Nahmani is pledged to Series A bondholders. Mazeh is pledged to Series B. Idelson, except for apartment 10, is also pledged to Series A, while apartment 10 is pledged to Bank Jerusalem. So even if the micro-living scenario eventually works economically, it first sits inside the debt-and-collateral structure.

That ties directly back to the main article's thesis. Tel Aviv is the clearest source of embedded value in the portfolio, but it is also part of the architecture that supports the financing stack. That means three separate questions need to be kept apart:

  1. Is there genuine asset-side value above today's operating economics? Yes.
  2. Is part of that value already sitting in the books? Also yes.
  3. Will all of that future value be freely accessible to shareholders? That is still open.

This is also why the company itself points to 2030 as the expected completion year across the three assets. The market is not looking at a next-quarter rent improvement story here. It is looking at a long path of planning, execution, tenant evacuation, and financing. As that path advances, the micro-living layer becomes more believable. If it stalls, a meaningful part of the value already recorded could remain paper value for quite some time.

Bottom Line

Tel Aviv is the core upside engine in M.V. Investments, but not in the simple sense that current rent will just grow a bit. The three assets generate very low current income relative to value, so their economics are being read through rights, protected tenancy, and planning. From year-end 2025 fair value, the regular-apartment scenario adds only about NIS 39.9 million. The micro-living case adds another NIS 59 million on top.

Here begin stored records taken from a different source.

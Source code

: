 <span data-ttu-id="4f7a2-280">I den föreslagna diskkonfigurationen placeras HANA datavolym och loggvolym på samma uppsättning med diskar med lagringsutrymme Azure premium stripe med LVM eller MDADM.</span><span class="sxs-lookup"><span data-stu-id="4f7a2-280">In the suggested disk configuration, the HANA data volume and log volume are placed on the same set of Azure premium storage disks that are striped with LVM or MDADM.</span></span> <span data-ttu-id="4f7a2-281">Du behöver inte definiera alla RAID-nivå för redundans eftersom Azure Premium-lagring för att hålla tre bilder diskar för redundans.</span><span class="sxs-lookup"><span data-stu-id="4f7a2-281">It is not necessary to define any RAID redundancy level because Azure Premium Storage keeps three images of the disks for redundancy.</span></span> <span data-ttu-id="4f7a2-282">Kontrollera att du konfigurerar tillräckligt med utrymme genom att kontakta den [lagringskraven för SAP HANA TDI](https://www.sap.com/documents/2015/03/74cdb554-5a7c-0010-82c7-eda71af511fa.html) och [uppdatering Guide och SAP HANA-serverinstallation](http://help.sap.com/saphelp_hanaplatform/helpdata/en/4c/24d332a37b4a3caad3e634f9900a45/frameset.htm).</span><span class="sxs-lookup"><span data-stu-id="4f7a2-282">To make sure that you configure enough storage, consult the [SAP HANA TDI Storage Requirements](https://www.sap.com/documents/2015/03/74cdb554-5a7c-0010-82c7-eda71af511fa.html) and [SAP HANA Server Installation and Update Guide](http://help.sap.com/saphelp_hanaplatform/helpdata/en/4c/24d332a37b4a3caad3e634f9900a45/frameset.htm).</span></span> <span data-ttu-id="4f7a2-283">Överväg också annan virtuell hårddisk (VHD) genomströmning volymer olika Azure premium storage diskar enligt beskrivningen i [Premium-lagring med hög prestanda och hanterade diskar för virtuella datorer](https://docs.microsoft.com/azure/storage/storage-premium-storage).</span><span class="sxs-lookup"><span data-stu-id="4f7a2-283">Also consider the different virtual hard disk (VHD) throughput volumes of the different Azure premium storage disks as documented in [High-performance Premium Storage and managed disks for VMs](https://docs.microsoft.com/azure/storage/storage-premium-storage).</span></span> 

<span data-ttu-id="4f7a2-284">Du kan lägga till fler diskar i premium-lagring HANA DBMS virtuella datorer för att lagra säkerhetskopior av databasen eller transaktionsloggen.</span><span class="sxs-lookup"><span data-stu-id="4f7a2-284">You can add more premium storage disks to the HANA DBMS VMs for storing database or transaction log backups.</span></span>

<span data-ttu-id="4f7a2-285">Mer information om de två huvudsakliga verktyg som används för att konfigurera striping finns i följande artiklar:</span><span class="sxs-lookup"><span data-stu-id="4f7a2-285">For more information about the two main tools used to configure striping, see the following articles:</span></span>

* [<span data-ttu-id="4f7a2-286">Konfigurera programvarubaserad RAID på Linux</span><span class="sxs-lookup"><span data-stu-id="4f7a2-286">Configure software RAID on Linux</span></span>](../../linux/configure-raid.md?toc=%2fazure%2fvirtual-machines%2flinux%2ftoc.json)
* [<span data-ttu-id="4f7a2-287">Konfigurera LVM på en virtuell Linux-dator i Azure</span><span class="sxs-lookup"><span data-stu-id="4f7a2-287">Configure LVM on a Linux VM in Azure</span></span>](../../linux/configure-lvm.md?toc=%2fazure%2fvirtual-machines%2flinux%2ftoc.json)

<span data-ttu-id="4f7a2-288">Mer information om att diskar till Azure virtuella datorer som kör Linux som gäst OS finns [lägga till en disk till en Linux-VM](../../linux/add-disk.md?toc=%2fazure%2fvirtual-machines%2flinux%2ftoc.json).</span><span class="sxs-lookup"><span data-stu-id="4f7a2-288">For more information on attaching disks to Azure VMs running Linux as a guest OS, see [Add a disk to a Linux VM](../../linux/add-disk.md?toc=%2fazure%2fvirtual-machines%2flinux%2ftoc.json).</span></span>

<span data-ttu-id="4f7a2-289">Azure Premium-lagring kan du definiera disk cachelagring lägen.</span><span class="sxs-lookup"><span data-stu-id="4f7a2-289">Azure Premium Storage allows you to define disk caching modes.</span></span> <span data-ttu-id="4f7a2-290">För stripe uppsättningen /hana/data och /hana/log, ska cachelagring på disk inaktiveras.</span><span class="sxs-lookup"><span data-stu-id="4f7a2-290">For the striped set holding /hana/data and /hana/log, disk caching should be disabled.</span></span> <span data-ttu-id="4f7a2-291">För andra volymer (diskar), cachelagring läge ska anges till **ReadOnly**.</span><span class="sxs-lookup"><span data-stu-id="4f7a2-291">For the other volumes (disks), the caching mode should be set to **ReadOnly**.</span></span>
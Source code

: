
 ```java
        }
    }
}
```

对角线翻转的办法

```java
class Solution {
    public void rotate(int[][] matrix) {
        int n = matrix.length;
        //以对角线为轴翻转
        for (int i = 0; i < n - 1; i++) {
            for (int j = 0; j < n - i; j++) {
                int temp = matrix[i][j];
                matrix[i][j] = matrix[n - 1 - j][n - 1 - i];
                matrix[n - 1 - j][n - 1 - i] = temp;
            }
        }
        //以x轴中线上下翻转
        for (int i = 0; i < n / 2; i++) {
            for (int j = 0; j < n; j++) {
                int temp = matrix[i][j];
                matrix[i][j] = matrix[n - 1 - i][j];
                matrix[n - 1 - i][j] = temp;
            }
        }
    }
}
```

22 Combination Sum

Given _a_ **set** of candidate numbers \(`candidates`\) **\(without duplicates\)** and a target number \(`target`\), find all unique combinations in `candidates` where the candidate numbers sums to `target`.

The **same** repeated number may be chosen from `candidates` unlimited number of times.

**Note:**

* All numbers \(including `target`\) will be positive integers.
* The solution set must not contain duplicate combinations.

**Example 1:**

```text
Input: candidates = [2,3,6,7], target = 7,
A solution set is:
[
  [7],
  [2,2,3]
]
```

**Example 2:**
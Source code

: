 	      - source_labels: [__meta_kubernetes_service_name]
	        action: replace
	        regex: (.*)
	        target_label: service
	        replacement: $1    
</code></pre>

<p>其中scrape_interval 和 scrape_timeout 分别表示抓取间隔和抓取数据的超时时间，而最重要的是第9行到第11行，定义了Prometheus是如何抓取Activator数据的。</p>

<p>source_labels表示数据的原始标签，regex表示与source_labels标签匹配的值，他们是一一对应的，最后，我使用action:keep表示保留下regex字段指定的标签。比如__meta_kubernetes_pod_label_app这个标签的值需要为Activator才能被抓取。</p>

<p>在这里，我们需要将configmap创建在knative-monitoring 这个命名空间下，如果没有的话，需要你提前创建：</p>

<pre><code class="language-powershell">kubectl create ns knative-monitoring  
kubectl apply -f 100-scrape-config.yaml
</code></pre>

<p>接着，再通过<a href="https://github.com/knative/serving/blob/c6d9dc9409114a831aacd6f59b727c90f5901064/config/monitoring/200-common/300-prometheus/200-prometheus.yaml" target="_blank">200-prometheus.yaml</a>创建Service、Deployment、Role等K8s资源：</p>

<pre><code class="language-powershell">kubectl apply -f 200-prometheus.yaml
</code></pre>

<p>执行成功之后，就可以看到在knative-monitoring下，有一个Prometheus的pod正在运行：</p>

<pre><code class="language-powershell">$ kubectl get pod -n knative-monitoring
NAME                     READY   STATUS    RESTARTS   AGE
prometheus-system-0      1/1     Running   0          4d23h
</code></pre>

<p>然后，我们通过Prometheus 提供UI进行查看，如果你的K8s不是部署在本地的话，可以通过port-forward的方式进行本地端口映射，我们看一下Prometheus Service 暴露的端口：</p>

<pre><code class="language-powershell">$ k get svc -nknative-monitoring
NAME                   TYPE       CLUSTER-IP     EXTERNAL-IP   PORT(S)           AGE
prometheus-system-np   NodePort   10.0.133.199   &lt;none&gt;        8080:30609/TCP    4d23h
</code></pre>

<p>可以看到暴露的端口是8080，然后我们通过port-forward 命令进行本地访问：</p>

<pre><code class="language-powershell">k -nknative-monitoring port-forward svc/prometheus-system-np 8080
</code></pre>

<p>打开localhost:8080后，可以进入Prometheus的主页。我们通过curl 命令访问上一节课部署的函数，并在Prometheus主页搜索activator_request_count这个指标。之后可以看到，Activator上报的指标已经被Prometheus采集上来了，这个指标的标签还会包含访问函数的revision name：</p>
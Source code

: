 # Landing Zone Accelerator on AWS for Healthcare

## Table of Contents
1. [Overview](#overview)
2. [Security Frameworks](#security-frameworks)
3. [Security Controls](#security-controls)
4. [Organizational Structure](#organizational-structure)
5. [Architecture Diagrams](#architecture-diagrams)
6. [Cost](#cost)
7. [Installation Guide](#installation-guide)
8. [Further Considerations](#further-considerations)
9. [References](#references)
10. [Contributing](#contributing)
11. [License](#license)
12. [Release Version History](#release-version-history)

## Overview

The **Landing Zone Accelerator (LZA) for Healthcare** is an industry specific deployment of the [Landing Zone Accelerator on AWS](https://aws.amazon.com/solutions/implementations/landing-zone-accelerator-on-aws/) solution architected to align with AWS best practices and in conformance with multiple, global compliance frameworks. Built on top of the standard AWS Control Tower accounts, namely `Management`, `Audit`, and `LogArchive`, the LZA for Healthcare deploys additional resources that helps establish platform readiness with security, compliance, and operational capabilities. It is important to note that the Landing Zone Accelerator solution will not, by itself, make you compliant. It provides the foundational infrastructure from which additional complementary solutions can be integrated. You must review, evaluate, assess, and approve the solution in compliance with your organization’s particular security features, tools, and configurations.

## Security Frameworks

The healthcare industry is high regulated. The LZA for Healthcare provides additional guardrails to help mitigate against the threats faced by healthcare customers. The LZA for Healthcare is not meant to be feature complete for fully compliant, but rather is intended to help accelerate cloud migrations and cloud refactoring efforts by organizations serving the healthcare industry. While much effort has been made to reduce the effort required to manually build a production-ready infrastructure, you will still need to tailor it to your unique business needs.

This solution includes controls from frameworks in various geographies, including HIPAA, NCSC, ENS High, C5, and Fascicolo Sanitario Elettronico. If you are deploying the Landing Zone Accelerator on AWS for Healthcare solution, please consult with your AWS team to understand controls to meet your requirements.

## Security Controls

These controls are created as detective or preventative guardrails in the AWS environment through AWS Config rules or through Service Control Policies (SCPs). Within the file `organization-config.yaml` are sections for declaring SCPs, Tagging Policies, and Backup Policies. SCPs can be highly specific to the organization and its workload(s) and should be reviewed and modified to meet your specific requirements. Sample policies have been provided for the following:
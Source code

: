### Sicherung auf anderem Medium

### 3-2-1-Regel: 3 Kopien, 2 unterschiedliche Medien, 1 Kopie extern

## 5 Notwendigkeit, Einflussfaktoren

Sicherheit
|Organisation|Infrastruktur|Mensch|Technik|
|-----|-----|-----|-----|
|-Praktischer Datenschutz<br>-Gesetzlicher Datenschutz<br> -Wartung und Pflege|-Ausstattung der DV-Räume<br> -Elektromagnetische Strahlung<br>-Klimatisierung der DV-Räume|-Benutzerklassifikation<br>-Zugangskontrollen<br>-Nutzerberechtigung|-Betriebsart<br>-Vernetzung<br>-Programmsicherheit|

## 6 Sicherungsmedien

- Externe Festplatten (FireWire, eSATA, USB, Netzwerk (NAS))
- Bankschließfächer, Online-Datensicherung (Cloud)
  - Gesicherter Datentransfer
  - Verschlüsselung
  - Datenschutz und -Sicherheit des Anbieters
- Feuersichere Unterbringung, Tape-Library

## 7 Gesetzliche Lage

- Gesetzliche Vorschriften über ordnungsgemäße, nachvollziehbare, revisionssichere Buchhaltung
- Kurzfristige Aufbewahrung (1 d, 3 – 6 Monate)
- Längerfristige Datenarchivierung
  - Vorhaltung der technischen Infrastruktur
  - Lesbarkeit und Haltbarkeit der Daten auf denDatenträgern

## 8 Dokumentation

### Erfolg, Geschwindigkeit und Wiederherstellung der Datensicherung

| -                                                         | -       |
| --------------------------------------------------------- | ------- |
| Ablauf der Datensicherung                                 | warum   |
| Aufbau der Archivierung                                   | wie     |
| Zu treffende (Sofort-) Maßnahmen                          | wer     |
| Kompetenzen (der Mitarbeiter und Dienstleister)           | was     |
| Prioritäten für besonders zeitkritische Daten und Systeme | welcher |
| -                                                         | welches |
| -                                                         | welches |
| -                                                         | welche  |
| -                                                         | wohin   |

That means two things at once. First, there is a real and material upside layer here, especially in Nahmani and Mazeh. Second, the year-end appraisals have already pulled a meaningful share of the optionality into the balance sheet, and the remaining upside still depends on how quickly permits, tenant evacuations, and the collateral structure are turned into a new product and, eventually, into accessible cash.

If there is one sentence that captures the economics, it is this: the interesting gap in Tel Aviv is no longer between old and new, but between value already recognized and value that still needs to be proven.